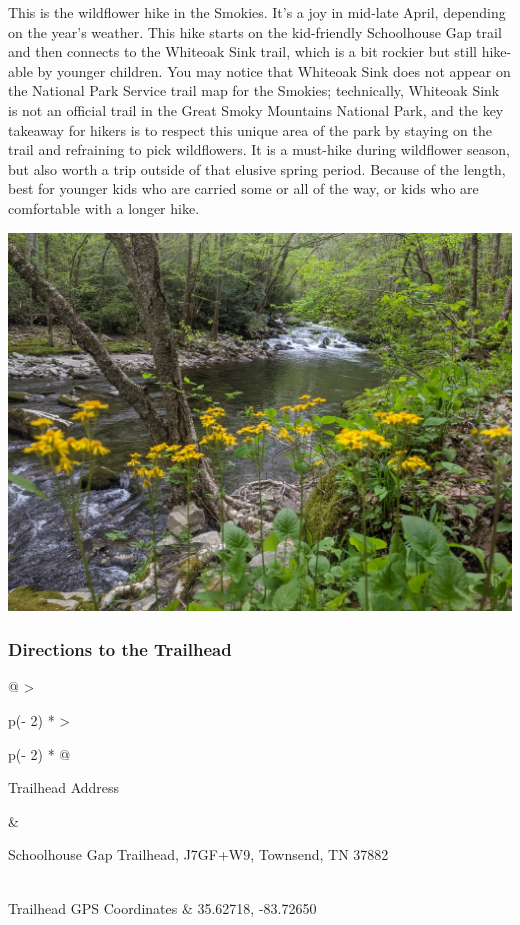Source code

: \documentclass[
  letterpaper,
  DIV=11,
  numbers=noendperiod]{scrartcl}
\begin{document}
This is the wildflower hike in the Smokies. It's a joy in mid-late
April, depending on the year's weather. This hike starts on the
kid-friendly Schoolhouse Gap trail and then connects to the Whiteoak
Sink trail, which is a bit rockier but still hike-able by younger
children. You may notice that Whiteoak Sink does not appear on the
National Park Service trail map for the Smokies; technically, Whiteoak
Sink is not an official trail in the Great Smoky Mountains National
Park, and the key takeaway for hikers is to respect this unique area of
the park by staying on the trail and refraining to pick wildflowers. It
is a must-hike during wildflower season, but also worth a trip outside
of that elusive spring period. Because of the length, best for younger
kids who are carried some or all of the way, or kids who are comfortable
with a longer hike.

\includegraphics{img/trail-21-figure-01.jpg}

\hypertarget{directions-to-the-trailhead-22}{%
\subsubsection{Directions to the
Trailhead}\label{directions-to-the-trailhead-22}}

\begin{longtable}[]{@{}
  >{\raggedright\arraybackslash}p{(\columnwidth - 2\tabcolsep) * }
  >{\raggedright\arraybackslash}p{(\columnwidth - 2\tabcolsep) * }@{}}
\toprule\noalign{}
\begin{minipage}[b]{\linewidth}\raggedright
Trailhead Address
\end{minipage} & \begin{minipage}[b]{\linewidth}\raggedright
Schoolhouse Gap Trailhead, J7GF+W9, Townsend, TN 37882
\end{minipage} \\
\midrule\noalign{}
\endhead
\bottomrule\noalign{}
\endlastfoot
Trailhead GPS Coordinates & 35.62718, -83.72650 \\
\end{longtable}
\end{document}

※

→ **Task directions**
Find and copy each line above holding "Smokies".

→ **Response to this task**
This is the wildflower hike in the Smokies. It's a joy in mid-late
National Park Service trail map for the Smokies; technically, Whiteoak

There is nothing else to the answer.